Bibi is very Mayfair. Fully on trend, there is mostly counter seating, but here the stools are plumply upholstered affairs with comfortable backs. Lighting is dark and clubby. A carafe of water is offered, then appears as £3.5 per person on the bill. And the included service charge is 15% of course. We did enjoy perfectly good service throughout, albeit the volume of music they’ve decided on made it very hard to hear most of the dish descriptions. It’s a tasting menu…

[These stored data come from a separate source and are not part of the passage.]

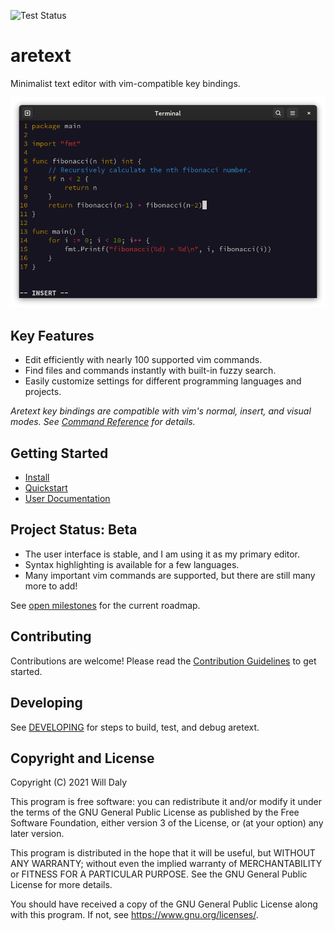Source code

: ![Test Status](https://github.com/aretext/aretext/actions/workflows/test.yml/badge.svg)

aretext
=======

Minimalist text editor with vim-compatible key bindings.

[![screenshot of aretext](screenshot.png)](https://aretext.org)

Key Features
------------

-	Edit efficiently with nearly 100 supported vim commands.
-	Find files and commands instantly with built-in fuzzy search.
-	Easily customize settings for different programming languages and projects.

*Aretext key bindings are compatible with vim's normal, insert, and visual modes. See [Command Reference](https://aretext.org/docs/command-reference/) for details.*

Getting Started
---------------

-	[Install](https://aretext.org/docs/install/)
-	[Quickstart](https://aretext.org/docs/quickstart/)
-	[User Documentation](https://aretext.org/docs/)

Project Status: Beta
--------------------

-	The user interface is stable, and I am using it as my primary editor.
-	Syntax highlighting is available for a few languages.
-	Many important vim commands are supported, but there are still many more to add!

See [open milestones](https://github.com/aretext/aretext/milestones?direction=asc&sort=title&state=open) for the current roadmap.

Contributing
------------

Contributions are welcome! Please read the [Contribution Guidelines](CONTRIBUTING.md) to get started.

Developing
----------

See [DEVELOPING](DEVELOPING.md) for steps to build, test, and debug aretext.

Copyright and License
---------------------

Copyright (C) 2021 Will Daly

This program is free software: you can redistribute it and/or modify it under the terms of the GNU General Public License as published by the Free Software Foundation, either version 3 of the License, or (at your option) any later version.

This program is distributed in the hope that it will be useful, but WITHOUT ANY WARRANTY; without even the implied warranty of MERCHANTABILITY or FITNESS FOR A PARTICULAR PURPOSE. See the GNU General Public License for more details.

You should have received a copy of the GNU General Public License along with this program. If not, see https://www.gnu.org/licenses/.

Snacks to begin include a cup of very warming mushroom broth, livened with hot spices. Also some cheesy puffed crackers to dip in a three-layered relish of curd, mango and coriander; nice enough but mainly sweet. Then a good quartet of snacks. The beetroot tart topped with caviar was probably the best, shot through with smoke and anise flavours. Tiny raw prawns were a little lost on their spicy diced cucumber base. Lovely bite-sized dokhla topped with cured trout, although again the balance was a bit off; too much of the tasty little cake for the salmon. A decent and very saline poached oyster needed something more than a mild pear granita to pair with it.

Beetroot tart

Beetroot tart

The bread course was stronger, a very indulgent little brioche with some fantastic fermented green chilli butter. Yum. Nice chicken liver parfait too, although there was too little bread for the amount of butter and parfait. I had to watch them take the remains of that lovely butter away! Hmm… raises an interesting question, though. Now that bread has become “a course” in most tasting menus, rather than just something offered at the start of the meal with little fanfare, is it still okay to just ask for more?

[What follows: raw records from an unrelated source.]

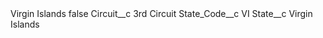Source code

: <?xml version="1.0" encoding="UTF-8"?>
<CustomMetadata xmlns="http://soap.sforce.com/2006/04/metadata" xmlns:xsi="http://www.w3.org/2001/XMLSchema-instance" xmlns:xsd="http://www.w3.org/2001/XMLSchema">
    <label>Virgin Islands</label>
    <protected>false</protected>
    <values>
        <field>Circuit__c</field>
        <value xsi:type="xsd:string">3rd Circuit</value>
    </values>
    <values>
        <field>State_Code__c</field>
        <value xsi:type="xsd:string">VI</value>
    </values>
    <values>
        <field>State__c</field>
        <value xsi:type="xsd:string">Virgin Islands</value>
    </values>
</CustomMetadata>
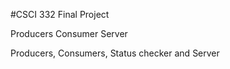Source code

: #CSCI 332 Final Project


Producers Consumer Server


Producers, Consumers, Status checker and Server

Anyway, next was a nice plump piece of monkfish, very lightly cooked and served with a buttery curd sauce that had some of the same fermented chilli flavour. Great piece of fish, although I think it could have stood up to some more serious flavours. This was followed by a beautiful chunk of lamb off the barbecue grill, charred edges but pink and full-flavoured within. My favourite dish came next: a “galouti” kebab of goat, which seems to be a very soft (i.e. spreadable) ball of meat off the grill, sandwiched into a beautifully soft and paper-thin charred roomali roti. Potent spices in the kebab but the flavour of the meat came through well.

Chicken off the grill

Chicken off the grill

The main course was, of course, a complete little curry: rice, daal and a well-seared chicken breast with a splendid buttery curd gravy. The rice was a superb pulao with bits of morel through it, the daal was richly buttery but a bit lacking in depth of flavour. Pre-dessert came in the form of a lovely roast pineapple sorbet with tarragon leaf. Note this: pineapple and tarragon are a BRILLIANT pairing. The main dessert was a lovely creamy concoction in a crisp white chocolate shell, with some delicate saffron flavours a bit beaten by the nice passionfruit curd. The very very fine sev surrounding the crisp egg was a deft touch.

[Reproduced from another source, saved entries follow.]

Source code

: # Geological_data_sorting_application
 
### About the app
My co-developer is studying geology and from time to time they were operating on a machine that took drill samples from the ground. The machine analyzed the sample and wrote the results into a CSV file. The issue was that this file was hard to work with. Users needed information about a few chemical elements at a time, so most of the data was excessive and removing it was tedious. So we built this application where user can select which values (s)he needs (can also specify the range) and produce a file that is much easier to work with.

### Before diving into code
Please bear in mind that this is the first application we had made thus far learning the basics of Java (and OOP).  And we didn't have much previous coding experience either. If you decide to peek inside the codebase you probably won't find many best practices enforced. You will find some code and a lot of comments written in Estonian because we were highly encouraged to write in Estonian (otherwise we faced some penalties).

Overall a very good menu, albeit we managed to pick some holes. They’ve some good house cocktails and a decent selection of wines by the glass. We also finished off with a very fine creamy chai served in homely earthenware teapots. The menu is £125 each and on balance I think that’s what I’d expect from Mayfair but, taken more broadly, probably a little steep for the meal we had. All that said, it was a lovely evening and I’d recommend a visit to Bibi.